One of the things that I have always loved about the rental and staging portion of our industry is that we were by our very nature the purveyors of the newest technologies, the people that our clients looked to for an introduction to the latest and greatest. In fact, I have frequently complained that in our industry the typical AV company’s rental department is often treated as the vehicle for technology demonstrations for the sales department.

However, in considering some of this month’s articles, I wonder if that still holds true?
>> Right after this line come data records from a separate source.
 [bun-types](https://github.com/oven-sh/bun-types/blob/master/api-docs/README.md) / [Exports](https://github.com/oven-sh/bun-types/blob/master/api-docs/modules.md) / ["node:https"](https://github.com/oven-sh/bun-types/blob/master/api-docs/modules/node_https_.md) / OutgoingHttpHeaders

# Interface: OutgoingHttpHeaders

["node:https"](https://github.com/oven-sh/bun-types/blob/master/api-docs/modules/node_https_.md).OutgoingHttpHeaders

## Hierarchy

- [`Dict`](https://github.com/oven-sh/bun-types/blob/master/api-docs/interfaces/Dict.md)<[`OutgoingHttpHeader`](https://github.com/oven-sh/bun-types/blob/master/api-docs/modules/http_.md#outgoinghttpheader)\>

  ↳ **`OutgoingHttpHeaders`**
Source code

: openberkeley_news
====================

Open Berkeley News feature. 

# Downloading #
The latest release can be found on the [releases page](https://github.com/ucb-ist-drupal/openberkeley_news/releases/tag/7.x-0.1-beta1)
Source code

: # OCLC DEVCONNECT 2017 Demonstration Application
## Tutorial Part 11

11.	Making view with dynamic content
It seems to me that a number of impediments now exist to the rental department doing what it is always done, namely to be the first part of the company to bring in new technologies and market them to their clients. Some of these are:

Technology is ephemeral — in this world of 90 day model changes, and electronic technologies that hit the market, make a splash, but are then quickly replaced by yet another 90 day wonder, can the rental department anymore afford to take the risk on new technologies? And, if we don’t, are we ceding our place as the technology people are clients rely on to explain new things to them?
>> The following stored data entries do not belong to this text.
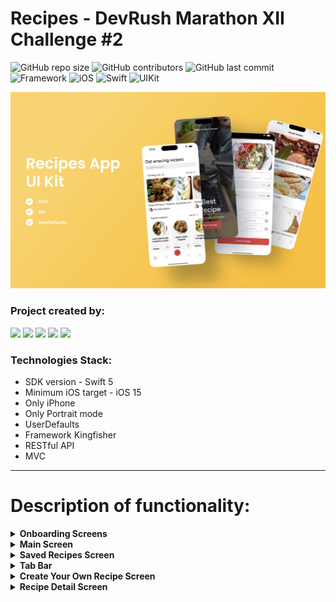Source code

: # Recipes - DevRush Marathon XII Challenge #2

![GitHub repo size](https://img.shields.io/github/repo-size/VladimirFibe/Recipes)  ![GitHub contributors](https://img.shields.io/github/contributors/VladimirFibe/Recipes)   ![GitHub last commit](https://img.shields.io/github/last-commit/VladimirFibe/Recipes)  ![Framework](https://img.shields.io/badge/Framework-Kingfisher-blue)  ![iOS](https://img.shields.io/badge/iOS-15.0-orange)  ![Swift](https://img.shields.io/badge/Swift-lightblue)  ![UIKit](https://img.shields.io/badge/UIKit-blue)

![iphone](https://github.com/VladimirFibe/Recipes/blob/appBanner/appBanner.jpeg)

 ### Project created by:
<p align="left"> 
<a href="https://github.com/VladimirFibe">
<img src="https://img.shields.io/badge/VladimirFibe (TeamLead)-blue"/></a>
<a href="https://github.com/ValentinaPopovaA">
<img src="https://img.shields.io/badge/ValentinaPopovaA-red"/></a>
<a href="https://github.com/AZavershinskiy">
<img src="https://img.shields.io/badge/AZavershinskiy-green"/></a>
<a href="https://github.com/DmitriyLubov">
<img src="https://img.shields.io/badge/DmitriyLubov-yellow"/></a>
<a href="https://github.com/O=OlgaChusheva">
<img src="https://img.shields.io/badge/OlgaChusheva-purple"/></a>

</p>

### Technologies Stack:
* SDK version - Swift 5
* Minimum iOS target - iOS 15
* Only iPhone
* Only Portrait mode
* UserDefaults
* Framework Kingfisher
* RESTful API
* MVC

---

# Description of functionality:

<details>
<summary><strong>Onboarding Screens</strong></summary>
  
- **Welcome Screen:** Introduction to the app with a brief description of its features.
- **Feature Highlights:** Screens showcasing the main functionalities such as recipe search, adding to favorites, and creating your own recipes.
- **Get Started or Skip:** Option for the user to start using the app immediately or skip the onboarding process.

</details>

<details>
<summary><strong>Main Screen</strong></summary>

- **Get amazing recipes for cooking:** Discover a variety of recipes from different cuisines.
- **Search-Bar:** Implemented for searching recipes by keyword.
- **Trending now:** Displays currently popular recipes.
- **Popular category:** Categorizes recipes by type (e.g., Breakfast, Salad, etc.).
- **Recent recipes:** Shows the latest added recipes.

</details>

<details>
<summary><strong>Saved Recipes Screen</strong></summary>

- **Displays recipes saved by the user:** Easily access your favorite recipes.
- **Recipe details:** Each saved recipe shows the title, image, rating, and preparation time.
- **Manage favorites:** Users can easily access and manage their favorite recipes.

</details>

<details>
<summary><strong>Tab Bar</strong></summary>

- **Home:** Navigates to the main screen with trending and popular recipes.
- **Favorites:** Shows saved recipes that the user has marked as favorites.
- **Add:** Opens the screen for creating a new recipe.
- **Profile:** Takes the user to their personal account with their data and created recipes.

</details>

<details>
<summary><strong>Create Your Own Recipe Screen</strong></summary>
  
- **Recipe Name Input:** Field for entering the name of the recipe.
- **Ingredients List:** Fields for entering ingredient names and quantities.
- **Cooking Time:** Field for entering the cooking time.
- **Photo Upload:** Option to upload a photo of the dish.
- **Save Recipe Button:** Button to save the created recipe.

</details>

<details>
<summary><strong>Recipe Detail Screen</strong></summary>
  
- **Recipe Title:** Displays the name of the recipe.
- **Recipe Image:** Showcases an image of the prepared dish.
- **Rating:** Displays the average rating and number of reviews for the recipe.
- **Instructions Section:** Provides step-by-step cooking instructions. Includes detailed steps to guide the user through the preparation process.
- **Ingredients List:** Lists all necessary ingredients with their respective quantities. Displays icons and names for each ingredient.

</details>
Technology “branches” — Another great technology risk is now having the correct technology idea but from the wrong vendor. 10 to 15 years ago when a new technology was released, it typically came from one or two companies with which we had long-standing relationships. We attempted to standardize our technology inventory and our training around long relationships with important manufacturers. Today, however, a new technology is likely to hit the market from people that we have never heard of, who may have experience in another field but not ours. they may last, and they may not, so it is difficult to decide whether one can bank on them. On top of this, any new technology introduced this way is likely to immediately have a dozen or so competitors.
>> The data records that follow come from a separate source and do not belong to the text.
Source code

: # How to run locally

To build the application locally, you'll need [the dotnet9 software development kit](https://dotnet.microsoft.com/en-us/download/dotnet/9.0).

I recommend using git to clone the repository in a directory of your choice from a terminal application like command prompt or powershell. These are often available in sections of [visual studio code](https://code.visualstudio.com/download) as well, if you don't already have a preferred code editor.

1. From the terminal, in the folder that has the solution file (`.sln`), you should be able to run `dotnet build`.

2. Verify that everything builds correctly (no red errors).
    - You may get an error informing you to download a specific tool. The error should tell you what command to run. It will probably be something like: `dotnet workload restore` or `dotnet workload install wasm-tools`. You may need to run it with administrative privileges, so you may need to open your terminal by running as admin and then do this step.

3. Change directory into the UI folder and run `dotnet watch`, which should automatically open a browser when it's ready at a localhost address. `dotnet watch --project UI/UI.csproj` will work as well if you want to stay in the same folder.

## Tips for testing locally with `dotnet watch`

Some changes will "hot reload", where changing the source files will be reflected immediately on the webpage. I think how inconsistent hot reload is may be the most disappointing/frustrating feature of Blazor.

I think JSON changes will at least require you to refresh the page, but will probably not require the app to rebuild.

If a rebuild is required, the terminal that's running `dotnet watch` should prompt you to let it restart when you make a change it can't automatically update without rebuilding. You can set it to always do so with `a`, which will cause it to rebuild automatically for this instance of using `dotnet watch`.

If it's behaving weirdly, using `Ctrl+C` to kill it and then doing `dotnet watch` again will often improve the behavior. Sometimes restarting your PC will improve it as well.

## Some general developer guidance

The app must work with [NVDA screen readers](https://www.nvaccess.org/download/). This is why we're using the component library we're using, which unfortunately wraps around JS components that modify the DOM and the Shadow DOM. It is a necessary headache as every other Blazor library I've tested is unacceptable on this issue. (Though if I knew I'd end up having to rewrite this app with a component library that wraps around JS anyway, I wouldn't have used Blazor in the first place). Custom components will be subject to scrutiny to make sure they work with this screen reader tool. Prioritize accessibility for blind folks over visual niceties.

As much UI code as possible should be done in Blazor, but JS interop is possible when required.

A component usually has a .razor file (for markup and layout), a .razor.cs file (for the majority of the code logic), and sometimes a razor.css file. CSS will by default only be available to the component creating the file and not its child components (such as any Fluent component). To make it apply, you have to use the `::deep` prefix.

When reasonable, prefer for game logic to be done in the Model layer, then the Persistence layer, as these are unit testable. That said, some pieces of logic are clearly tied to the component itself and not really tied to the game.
Technology that replaces the meeting altogether — Over the last 15 years, lots of technologies have become available to supplement the meeting, and we have learned to deal with them and market them. For instance, when videoconferencing became widespread, a lot of people in the rental industry were afraid that it would replace the public meeting. However, experience tells us that those meetings not only continued, they increased, and we learned to market videoconferencing equipment as part of our rental package to accommodate those meetings. Today, however, even the companies that marketed videoconferencing to us are pushing harder at replacing the meeting altogether, whether it happens via telepresence or in person. Many of these new technologies are web-based, require no hardware other than the computer that’s sitting on their desk already, and are relatively painless to implement. Think about what has happened with improvements to Outlook, and its contemporaries like Cisco’s Spark, technology packages which accommodate meetings but also create nonlinear, threaded communications that can take the place of in person meetings. These companies first marketed videoconferencing as a timesaver that cut out travel time. Now, many of the new marketing efforts seem aimed at making schedules more flexible by making the meeting completely nonlinear, allowing people to “attend” at whatever time they care to. Although we continue to market these technologies within meetings (often now accommodating them through additional big screens that display incoming content to the group), as they become more widely adopted, they will certainly cut down on the number of in person meetings, most especially the smaller ones at first.

So, as usual, I throw the question open for those of you in the meeting rental business. How are you helping your company stay relevant to your clients in a time of increasingly rapid technological change that borders on technological chaos at times?

Next month, we will talk with a number of rental managers about these questions and try to determine if we are still collectively distributing the future.